Now I’m going to bring up a tantalizing question. It’s a question I’ve posed in the past. It’s a very simple question. You went to visit the brothers in a small-town USA. Yeah. Are they interested? They are. Are they a group cohesive enough to make a corporate decision? The answer to that is virtually always “no”. They can’t make a corporate decision. Let me tell you that that is very difficult to arrive at, and it is very rare. Let me repeat it. Has your group reached a point in its history where it can make a cohesive decision together about something other than when you’re going to have coffee or a meeting?
Now let’s talk about this because it’s very important. Groups cannot make cohesive decisions, certainly not dramatic ones, because they’re not built together for stress. They’re not built together for crises. There’s just not that much unity in that group of people that they can suffer over long periods of time, go through major crises, and also act like “the church”. The church is a vibrant, living, breathing woman who kicks down the gates of hell. People meeting together, singing pretty songs and sharing, or whatever you do, and then going home, cannot handle a major crisis, cannot do all of those marvelous things that the church is supposed to do.
By the way, that definitely affects the way you interpret Scripture. You have to overlook lots of things that are blatantly obvious about the church of Jesus Christ, and look for the, well, if mellow is who you are, mellow is what you have to find when you open the Scripture. The church of Jesus Christ should be able to walk through any crisis thrown at her and come out on the other side. That’s church life, and church life includes that battle and fulfilling everything that a church does. As I said, most small groups work on the level of the lowest common denominator.

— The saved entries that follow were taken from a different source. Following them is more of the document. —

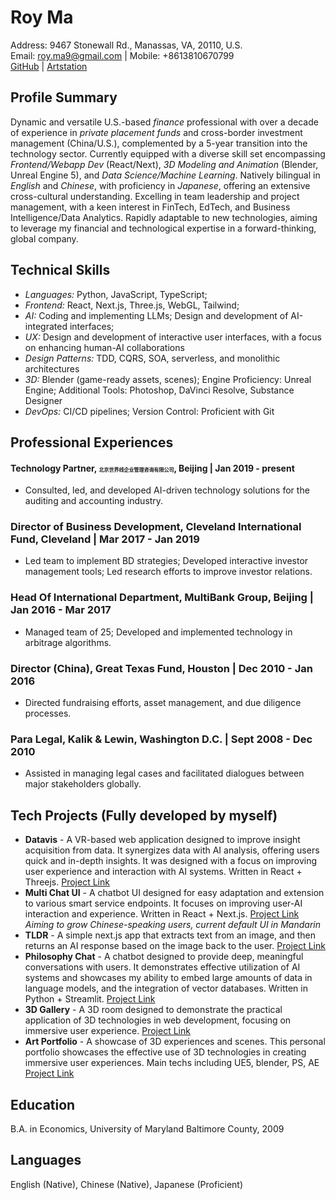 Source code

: # Roy Ma

Address: 9467 Stonewall Rd., Manassas, VA, 20110, U.S.  
Email: [roy.ma9@gmail.com](roy.ma9@gmail.com) | Mobile: +8613810670799  
[GitHub](https://github.com/Creative-Ataraxia/Creative-Journey) | [Artstation](https://www.artstation.com/creative_ataraxia)  



## Profile Summary

Dynamic and versatile U.S.-based *finance* professional with over a decade of experience in *private placement funds* and cross-border investment management (China/U.S.), complemented by a 5-year transition into the technology sector. Currently equipped with a diverse skill set encompassing *Frontend/Webapp Dev* (React/Next), *3D Modeling and Animation* (Blender, Unreal Engine 5), and *Data Science/Machine Learning*. Natively bilingual in *English* and *Chinese*, with proficiency in *Japanese*, offering an extensive cross-cultural understanding. Excelling in team leadership and project management, with a keen interest in FinTech, EdTech, and Business Intelligence/Data Analytics. Rapidly adaptable to new technologies, aiming to leverage my financial and technological expertise in a forward-thinking, global company.



## Technical Skills

- *Languages:* Python, JavaScript, TypeScript;
- *Frontend:* React, Next.js, Three.js, WebGL, Tailwind;
- *AI:* Coding and implementing LLMs; Design and development of AI-integrated interfaces;
- *UX:* Design and development of interactive user interfaces, with a focus on enhancing human-AI collaborations
- *Design Patterns:* TDD, CQRS, SOA, serverless, and monolithic architectures
- *3D:* Blender (game-ready assets, scenes); Engine Proficiency: Unreal Engine; Additional Tools: Photoshop, DaVinci Resolve, Substance Designer
- *DevOps:* CI/CD pipelines; Version Control: Proficient with Git



## Professional Experiences

#### Technology Partner, <span style="font-size: 8;">北京世界线企业管理咨询有限公司</span>, Beijing | Jan 2019 - present
- Consulted, led, and developed AI-driven technology solutions for the auditing and accounting industry.

### Director of Business Development, Cleveland International Fund, Cleveland | Mar 2017 - Jan 2019  
- Led team to implement BD strategies; Developed interactive investor management tools; Led research efforts to improve investor relations.

### Head Of International Department, MultiBank Group, Beijing | Jan 2016 - Mar 2017  
- Managed team of 25; Developed and implemented technology in arbitrage algorithms.

### Director (China), Great Texas Fund, Houston | Dec 2010 - Jan 2016  
- Directed fundraising efforts, asset management, and due diligence processes.

### Para Legal, Kalik & Lewin, Washington D.C. | Sept 2008 - Dec 2010  
- Assisted in managing legal cases and facilitated dialogues between major stakeholders globally.



## Tech Projects (Fully developed by myself)

- **Datavis** - A VR-based web application designed to improve insight acquisition from data. It synergizes data with AI analysis, offering users quick and in-depth insights. It was designed with a focus on improving user experience and interaction with AI systems. Written in React + Threejs. [Project Link](https://datavis-one.vercel.app)  
- **Multi Chat UI** - A chatbot UI designed for easy adaptation and extension to various smart service endpoints. It focuses on improving user-AI interaction and experience. Written in React + Next.js. [Project Link](https://chatbot-compilation.vercel.app) *Aiming to grow Chinese-speaking users, current default UI in Mandarin*  
- **TLDR** - A simple next.js app that extracts text from an image, and then returns an AI response based on the image back to the user. [Project Link](https://tldr-aibot.vercel.app)  
- **Philosophy Chat** - A chatbot designed to provide deep, meaningful conversations with users. It demonstrates effective utilization of AI systems and showcases my ability to embed large amounts of data in language models, and the integration of vector databases. Written in Python + Streamlit. [Project Link](https://philosophy-chat.streamlit.app)  
- **3D Gallery** - A 3D room designed to demonstrate the practical application of 3D technologies in web development, focusing on immersive user experience. [Project Link](https://creative-ataraxia.github.io)  
- **Art Portfolio** - A showcase of 3D experiences and scenes. This personal portfolio showcases the effective use of 3D technologies in creating immersive user experiences. Main techs including UE5, blender, PS, AE [Project Link](https://creative_ataraxia.artstation.com)  



## Education
B.A. in Economics, University of Maryland Baltimore County, 2009



## Languages
English (Native), Chinese (Native), Japanese (Proficient)
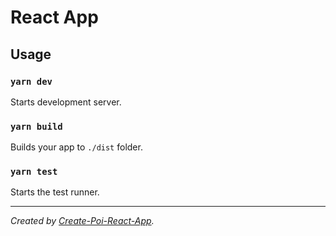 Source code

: # React App

## Usage

### `yarn dev`

Starts development server.

### `yarn build`

Builds your app to `./dist` folder.

### `yarn test`

Starts the test runner.

---

_Created by [Create-Poi-React-App](https://github.com/egoist/create-poi-react-app)._
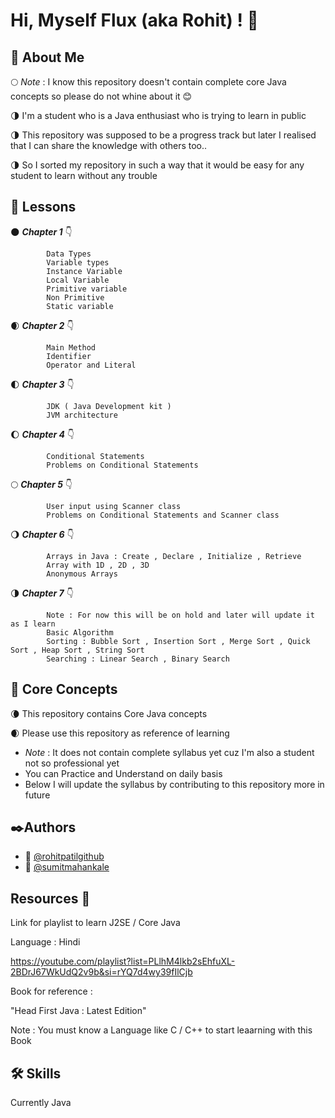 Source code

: # Hi, Myself Flux (aka Rohit) ! 🙏

## 🚀 About Me

🌕 *Note* : I know this repository doesn't contain complete core Java concepts so please do not whine about it 😊

🌗 I'm a student who is a Java enthusiast who is trying to learn in public

🌗 This repository was supposed to be a progress track but later I realised that I can share the knowledge with others too.. 

🌗 So I sorted my repository in such a way that it would be easy for any student to learn without any trouble


## 📑 Lessons

🌑 ***Chapter 1*** 👇

            Data Types
            Variable types
            Instance Variable
            Local Variable
            Primitive variable
            Non Primitive
            Static variable

🌒 ***Chapter 2*** 👇
            
            Main Method
            Identifier
            Operator and Literal

🌓 ***Chapter 3*** 👇

            JDK ( Java Development kit )
            JVM architecture

🌔 ***Chapter 4*** 👇

            Conditional Statements
            Problems on Conditional Statements

🌕 ***Chapter 5*** 👇

            User input using Scanner class
            Problems on Conditional Statements and Scanner class

🌖 ***Chapter 6*** 👇

            Arrays in Java : Create , Declare , Initialize , Retrieve
            Array with 1D , 2D , 3D
            Anonymous Arrays

🌗 ***Chapter 7*** 👇

            Note : For now this will be on hold and later will update it as I learn
            Basic Algorithm
            Sorting : Bubble Sort , Insertion Sort , Merge Sort , Quick Sort , Heap Sort , String Sort
            Searching : Linear Search , Binary Search

## 🎯 Core Concepts

🌘 This repository contains Core Java concepts

🌒 Please use this repository as reference of learning 
- *Note* : It does not contain complete syllabus yet cuz I'm also  a student not so professional yet
- You can Practice and Understand on daily basis
- Below I will update the syllabus by contributing to this repository more in future

## ✒️Authors

- 📝 [@rohitpatilgithub](https://www.github.com/rohitpatilgithub)
- 📝 [@sumitmahankale](https://www.github.com/sumitmahankale)

## Resources 📑

Link for playlist to learn J2SE / Core Java 

Language  : Hindi 

https://youtube.com/playlist?list=PLlhM4lkb2sEhfuXL-2BDrJ67WkUdQ2v9b&si=rYQ7d4wy39fIlCjb

Book for reference :

"Head First Java : Latest Edition" 

Note : You must know a Language like C / C++ to start leaarning with this Book

## 🛠 Skills
Currently Java
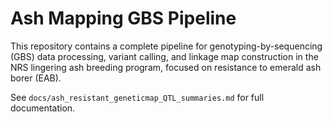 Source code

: # Ash Mapping GBS Pipeline

This repository contains a complete pipeline for genotyping-by-sequencing (GBS) data processing, variant calling, and linkage map construction in the NRS lingering ash breeding program, focused on resistance to emerald ash borer (EAB).

See `docs/ash_resistant_geneticmap_QTL_summaries.md` for full documentation.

Well, now we come to this matter of the decision, and here is one of the great tragedies that’s usually not even noticed: that when a group of Christians comes to make a decision, they cannot, and therefore, they do nothing. Therefore, faced with this crisis, they have to fall back into a mellow state. I want to propose to you that there is something else you could do, and that is for you to be obedient to the Lord Jesus Christ. That, of course, will split your fellowship, or at least will cause the loss of several people. If you decide to go by way of church life, there is no way it’s going to be unanimous. Therefore, whether you realize it or not, you have attached your future history of your relationship to Jesus Christ to how far the weakest link in that fellowship is willing to follow Him.
How often have I heard it said, whatever we do, we’ve got to do it together? Well, the weakest, most confused person who sees the least, that’s how far you’ve been able to go. Brothers and sisters, there are simply times when that doesn’t work, and quite frankly, I see no scriptural grounds for it. I know that I’m treading on dangerous grounds here, but I also, having watched this for so many years, know that a group has a very limited lifetime anyway. If it’s not this crisis…and listening to this tape is a crisis…if it’s not this crisis, there will be another crisis.